• _Task details_
Omit every picture while repeating the entries exactly.

Saved entries
((

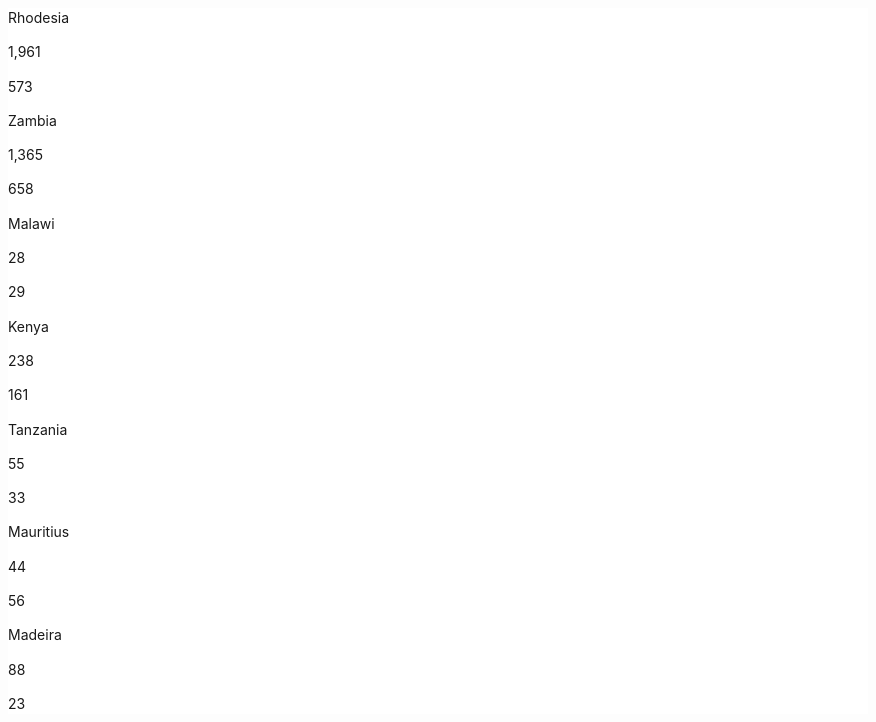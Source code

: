 <td><p>Rhodesia</p></td>

<td><p>1,961</p></td>

<td><p>573</p></td>

</tr>

<tr>

<td><p>Zambia</p></td>

<td><p>1,365</p></td>

<td><p>658</p></td>

</tr>

<tr>

<td><p>Malawi</p></td>

<td><p>28</p></td>

<td><p>29</p></td>

</tr>

<tr>

<td><p>Kenya</p></td>

<td><p>238</p></td>

<td><p>161</p></td>

</tr>

<tr>

<td><p>Tanzania</p></td>

<td><p>55</p></td>

<td><p>33</p></td>

</tr>

<tr>

<td><p>Mauritius</p></td>

<td><p>44</p></td>

<td><p>56</p></td>

</tr>

<tr>

<td><p>Madeira</p></td>

<td><p>88</p></td>

<td><p>23</p></td>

))

• _Reply_
Source code

: <td><p>Rhodesia</p></td>

<td><p>1,961</p></td>

<td><p>573</p></td>

</tr>

<tr>

<td><p>Zambia</p></td>

<td><p>1,365</p></td>

<td><p>658</p></td>

</tr>

<tr>

<td><p>Malawi</p></td>

<td><p>28</p></td>

<td><p>29</p></td>

</tr>

<tr>

<td><p>Kenya</p></td>

<td><p>238</p></td>

<td><p>161</p></td>

</tr>

<tr>

<td><p>Tanzania</p></td>

<td><p>55</p></td>

<td><p>33</p></td>

</tr>

<tr>

<td><p>Mauritius</p></td>

<td><p>44</p></td>

<td><p>56</p></td>

</tr>

<tr>

<td><p>Madeira</p></td>

<td><p>88</p></td>

<td><p>23</p></td>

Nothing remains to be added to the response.